Optus silent on cable speed boost

No word on whether Optus will match Telstra's 30Mbps download speed

Optus is now 'considering its upgrade options' after Telstra unveiled its new 30Mbps cable service Telstra unveiled in Sydney and Melbourne on Tuesday.

Currently, Optus offers cable broadband downloads of only 9.9Mbps to its 365,000 customers in Sydney, Melbourne and Brisbane.

"In regards to any changes on the Optus Cable network we are considering our upgrade options," according to an Optus spokesperson.

"We are not releasing any details at this stage," the spokesperson said.

Following the upgrade, Telstra's cable network now has a maximum of 30Mbps, up from the previous 17Mbps limit. Users who were on the 17Mbps plan will be upgraded for free.
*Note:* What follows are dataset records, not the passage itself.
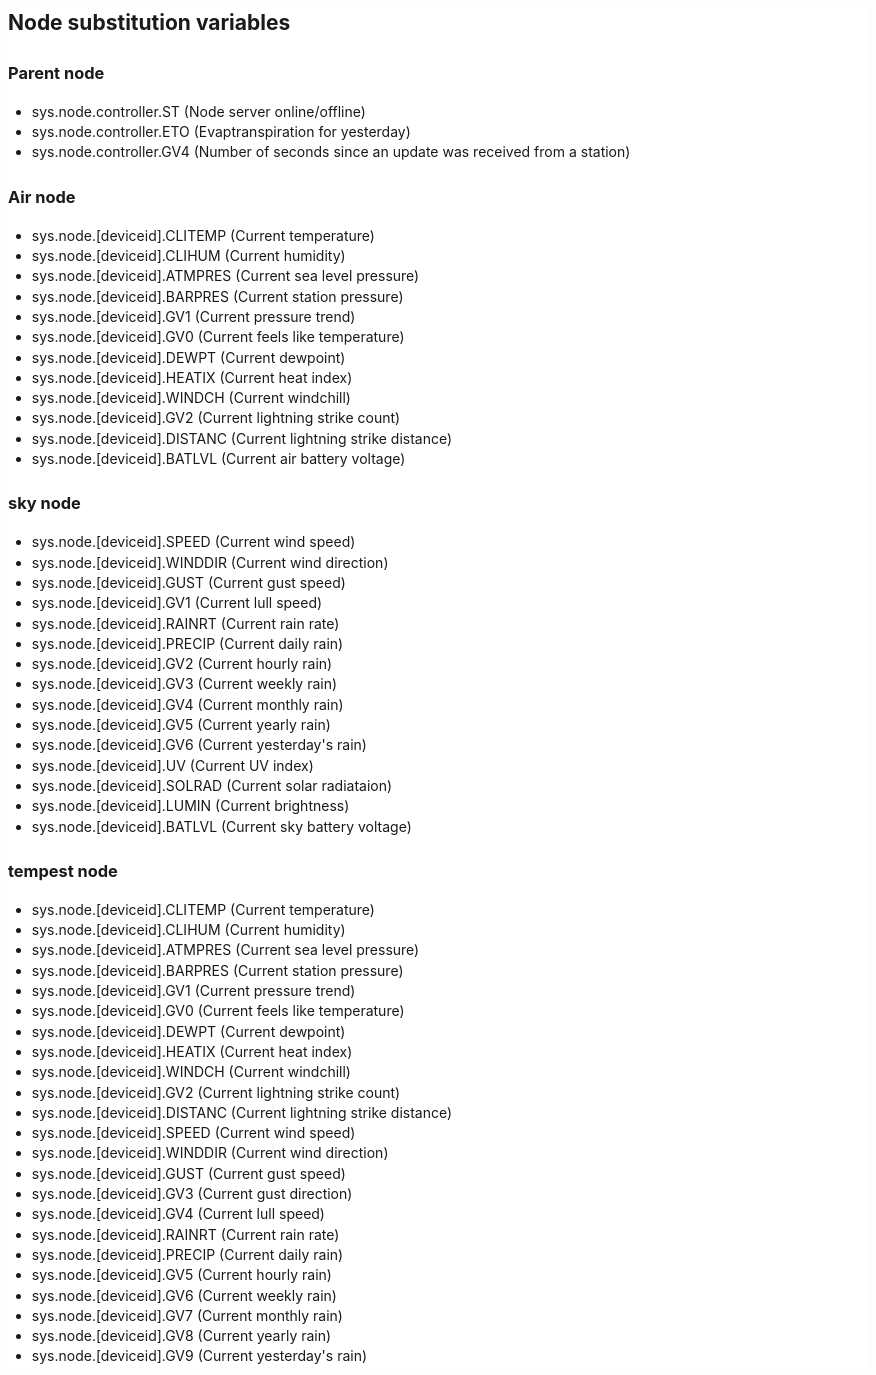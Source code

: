## Node substitution variables
### Parent node
 * sys.node.controller.ST     (Node server online/offline)
 * sys.node.controller.ETO    (Evaptranspiration for yesterday)
 * sys.node.controller.GV4    (Number of seconds since an update was received from a station)

### Air node
 * sys.node.[deviceid].CLITEMP   (Current temperature)
 * sys.node.[deviceid].CLIHUM    (Current humidity)
 * sys.node.[deviceid].ATMPRES   (Current sea level pressure)
 * sys.node.[deviceid].BARPRES   (Current station pressure)
 * sys.node.[deviceid].GV1       (Current pressure trend)
 * sys.node.[deviceid].GV0       (Current feels like temperature)
 * sys.node.[deviceid].DEWPT     (Current dewpoint)
 * sys.node.[deviceid].HEATIX    (Current heat index)
 * sys.node.[deviceid].WINDCH    (Current windchill)
 * sys.node.[deviceid].GV2       (Current lightning strike count)
 * sys.node.[deviceid].DISTANC   (Current lightning strike distance)
 * sys.node.[deviceid].BATLVL    (Current air battery voltage)

### sky node
 * sys.node.[deviceid].SPEED     (Current wind speed)
 * sys.node.[deviceid].WINDDIR   (Current wind direction)
 * sys.node.[deviceid].GUST      (Current gust speed)
 * sys.node.[deviceid].GV1       (Current lull speed)
 * sys.node.[deviceid].RAINRT    (Current rain rate)
 * sys.node.[deviceid].PRECIP    (Current daily rain)
 * sys.node.[deviceid].GV2       (Current hourly rain)
 * sys.node.[deviceid].GV3       (Current weekly rain)
 * sys.node.[deviceid].GV4       (Current monthly rain)
 * sys.node.[deviceid].GV5       (Current yearly rain)
 * sys.node.[deviceid].GV6       (Current yesterday's rain)
 * sys.node.[deviceid].UV        (Current UV index)
 * sys.node.[deviceid].SOLRAD    (Current solar radiataion)
 * sys.node.[deviceid].LUMIN     (Current brightness)
 * sys.node.[deviceid].BATLVL    (Current sky battery voltage)

### tempest node
 * sys.node.[deviceid].CLITEMP   (Current temperature)
 * sys.node.[deviceid].CLIHUM    (Current humidity)
 * sys.node.[deviceid].ATMPRES   (Current sea level pressure)
 * sys.node.[deviceid].BARPRES   (Current station pressure)
 * sys.node.[deviceid].GV1       (Current pressure trend)
 * sys.node.[deviceid].GV0       (Current feels like temperature)
 * sys.node.[deviceid].DEWPT     (Current dewpoint)
 * sys.node.[deviceid].HEATIX    (Current heat index)
 * sys.node.[deviceid].WINDCH    (Current windchill)
 * sys.node.[deviceid].GV2       (Current lightning strike count)
 * sys.node.[deviceid].DISTANC   (Current lightning strike distance)
 * sys.node.[deviceid].SPEED     (Current wind speed)
 * sys.node.[deviceid].WINDDIR   (Current wind direction)
 * sys.node.[deviceid].GUST      (Current gust speed)
 * sys.node.[deviceid].GV3       (Current gust direction)
 * sys.node.[deviceid].GV4       (Current lull speed)
 * sys.node.[deviceid].RAINRT    (Current rain rate)
 * sys.node.[deviceid].PRECIP    (Current daily rain)
 * sys.node.[deviceid].GV5       (Current hourly rain)
 * sys.node.[deviceid].GV6       (Current weekly rain)
 * sys.node.[deviceid].GV7       (Current monthly rain)
 * sys.node.[deviceid].GV8       (Current yearly rain)
 * sys.node.[deviceid].GV9       (Current yesterday's rain)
The previous upload speed of 256Kbps has also been upgraded to 1Mbps.

Telstra prices feature download limits from $39.95 for 200MB, $49.95 for 400MB, through to 60GB for $129.95. Additional usage is charged at $0.15 per Mb.

Optus is continuing to push its 'Fusion' plans, which allows customers to combine their home phone, broadband and line rental in one monthly fee.

"Optus Fusion is available on our Optus' cable network and is proving to be popular with customers," the Optus spokesperson said.

They start from limits of 200MB for $34.99, 1GB for $49.99, through to 30GB for $109.99. However, Optus now counts uploads as well as downloads in its new Fusion plans.

Telstra claims the new upgrade will reach 1.85 million premises in both Sydney and Melbourne, with no plans to expand the 30Mbps service in either Brisbane or Adelaide.

Currently Optus offers its cable service to 2.5 million premises in metropolitan areas, with no word of expanding this in the near future.

This follows the recent announcement of a $1 billion dollar grant from the Federal Government to the Optus-led OPEL consortium to provide broadband services to regional areas. This grant is scheduled to deliver high-speed broadband to 99 per cent of Australian households and businesses at prices comparable to those paid in large cities.

Meanwhile, Telstra is taking legal action against Communications Minister Helen Coonan, for alleged procedural unfairness in the bidding process of the broadband grant in the Federal Court.